Wer nachts munter wird, denkt schnell an Durchschlafprobleme. Doch nächtliches Erwachen ist selten  ein Grund zur Beunruhigung – das zeigt die Geschichte.

Wer nachts wach wird und nach einem kurzen Blick auf die Uhr oder einem Gang zur Toilette direkt wieder einschlummert, kann sich zu den glücklichen Schläfern zählen. Doch dieses Glück ist nicht jedem gegönnt. Manche Menschen wachen auf und bleiben es: Sie starren an die Schlafzimmerdecke, werfen sich von einer Bettseite zur anderen oder sorgen sich, am nächsten Morgen nicht fit für den Tag zu sein – bange Gedanken, die sie erst recht vom Schlafen abhalten.

Durchschlafen ist kein Muss

Wie tröstlich wäre es in solchen Momenten, zu wissen, dass Durchschlafen kein Muss ist. Dass es nicht immer ein Durchschlafproblem ist, wenn das Schlafen am Stück nicht jede Nacht gelingt. Dass all die Grübeleien und Sorgen möglichweise unbegründet sind. Und genau das könnte der Fall sein, denn was nur Wenige wissen: Menschen haben nicht immer am Stück geschlafen. Bedeutet auch: Eine Nachtruhe mit wachen Momenten könnte, statt problematisch, vielmehr ganz natürlich sein – ein tröstlicher Gedanke.

Durchschlafen ist kein Muss – Lioran centra

Der Mythos vom 8-Stunden-Schlaf

Es gibt einige Wissenschaftler, die nicht müde werden, am Mythos des Durchschlafens zu sägen. Der wohl bekannteste unter ihnen ist Professor Arthur Roger Ekirch von der Virginia Tech University, der in seinen Büchern und Aufsätzen ein völlig anderes Bild des Schlafes zeichnet als wir es gewohnt sind.

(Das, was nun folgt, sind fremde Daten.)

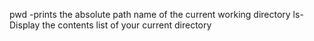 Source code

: pwd -prints the absolute path name of the current working directory
ls-Display the contents list of your current directory
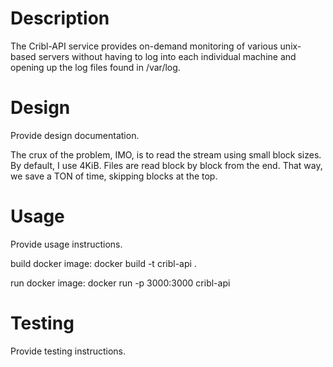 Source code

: # Description
The Cribl-API service provides on-demand monitoring of various unix-based servers without having to log into each individual machine and opening up the log files found in /var/log.

# Design

Provide design documentation.

The crux of the problem, IMO, is to read the stream using small block sizes.
By default, I use 4KiB.
Files are read block by block from the end.
That way, we save a TON of time, skipping blocks at the top.

# Usage

Provide usage instructions.

build docker image: docker build -t cribl-api .

run docker image: docker run -p 3000:3000 cribl-api

# Testing

Provide testing instructions.
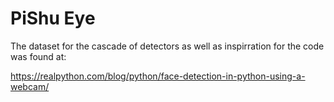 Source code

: # PiShu Eye

The dataset for the cascade of detectors as well as inspirration for the code was found at:

https://realpython.com/blog/python/face-detection-in-python-using-a-webcam/
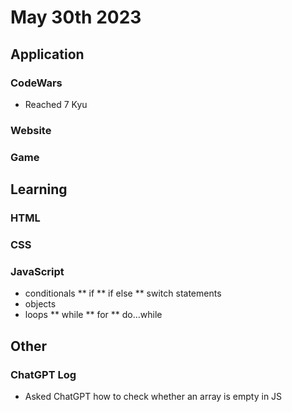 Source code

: # May 30th 2023
## Application
### CodeWars
* Reached 7 Kyu

### Website

### Game

## Learning
### HTML

### CSS

### JavaScript
* conditionals
** if
** if else
** switch statements
* objects
* loops
** while
** for
** do...while

## Other
### ChatGPT Log
* Asked ChatGPT how to check whether an array is empty in JS

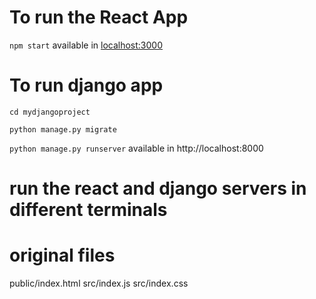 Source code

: # To run the React App
`npm start`
available in [localhost:3000](http://localhost:3000/)

# To run django app
`cd mydjangoproject`

`python manage.py migrate`

`python manage.py runserver`
available in http://localhost:8000

# run the react and django servers in different terminals


# original files
public/index.html
src/index.js
src/index.css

Schlafen in zwei Abschnitten

Laut Ekirch ruhten die Menschen in Europa vor der Industrialisierung in zwei Schlafabschnitten. Dazwischen lag eine Pause von etwa einer Stunde. Genauer: Nach der körperlich anstrengenden Arbeit am Tag, etwa Feldarbeit, legte man sich erschöpft ins Bett und schlief direkt ein. Nach einer ersten Erholung wurde man nach etwa vier Stunden wieder munter und tat, was sonst noch auf der Tages- beziehungsweise Nachtordnung stand: Man genehmigte sich einen Imbiss, erzählte Geschichten oder betete. Auch ein kurzer Besuch bei den Nachbarn war laut Ekrich zur Abendstunde kein seltener Anblick. Und weil es alle taten, auch nichts Ungewöhnliches. Im Anschluss legte man sich wieder ins Bett und schlief bis zum Morgengrauen, wenn sich die Arbeit wieder ankündigte. 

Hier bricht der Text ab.